> INSTRUCTIONS FOR THE TASK:
Up to and including the line that holds "#### 🔴 Give it", copy every line of the records below exactly, starting at the first; leave pictures out.

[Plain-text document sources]

---------------

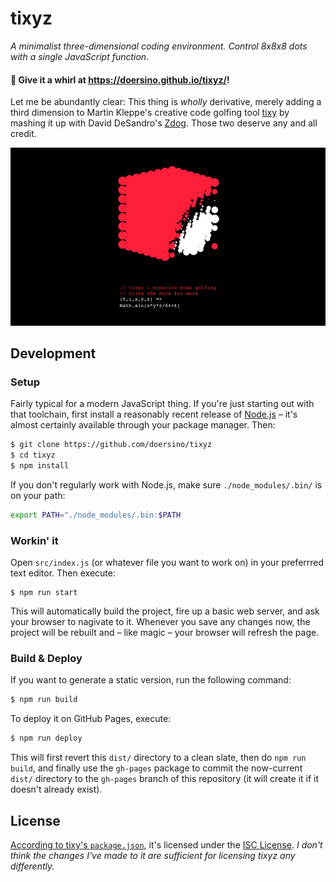 # tixyz

*A minimalist three-dimensional coding environment. Control 8x8x8 dots with a single JavaScript function.*

#### 🔴 Give it a whirl at https://doersino.github.io/tixyz/!

Let me be abundantly clear: This thing is *wholly* derivative, merely adding a third dimension to Martin Kleppe's creative code golfing tool [tixy](https://twitter.com/aemkei/status/1323399877611708416) by mashing it up with David DeSandro's [Zdog](https://zzz.dog). Those two deserve any and all credit.

![](demo.gif)


## Development

### Setup

Fairly typical for a modern JavaScript thing. If you're just starting out with that toolchain, first install a reasonably recent release of [Node.js](https://nodejs.org/en/) – it's almost certainly available through your package manager. Then:

```bash
$ git clone https://github.com/doersino/tixyz
$ cd tixyz
$ npm install
```

If you don't regularly work with Node.js, make sure `./node_modules/.bin/` is on your path:

```bash
export PATH="./node_modules/.bin:$PATH
```


### Workin' it

Open `src/index.js` (or whatever file you want to work on) in your preferrred text editor. Then execute:

```
$ npm run start
```

This will automatically build the project, fire up a basic web server, and ask your browser to nagivate to it. Whenever you save any changes now, the project will be rebuilt and – like magic – your browser will refresh the page.


### Build & Deploy

If you want to generate a static version, run the following command:

```bash
$ npm run build
```

To deploy it on GitHub Pages, execute:

```sh
$ npm run deploy
```

This will first revert this `dist/` directory to a clean slate, then do `npm run build`, and finally use the `gh-pages` package to commit the now-current `dist/` directory to the `gh-pages` branch of this repository (it will create it if it doesn't already exist).


## License

[According to tixy's `package.json`](https://github.com/aemkei/tixy/issues/20#issuecomment-723643187), it's licensed under the [ISC License](https://www.isc.org/licenses/). *I don't think the changes I've made to it are sufficient for licensing tixyz any differently.*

---------------

> EXERCISE SOLUTION:
 # tixyz

*A minimalist three-dimensional coding environment. Control 8x8x8 dots with a single JavaScript function.*

#### 🔴 Give it a whirl at https://doersino.github.io/tixyz/!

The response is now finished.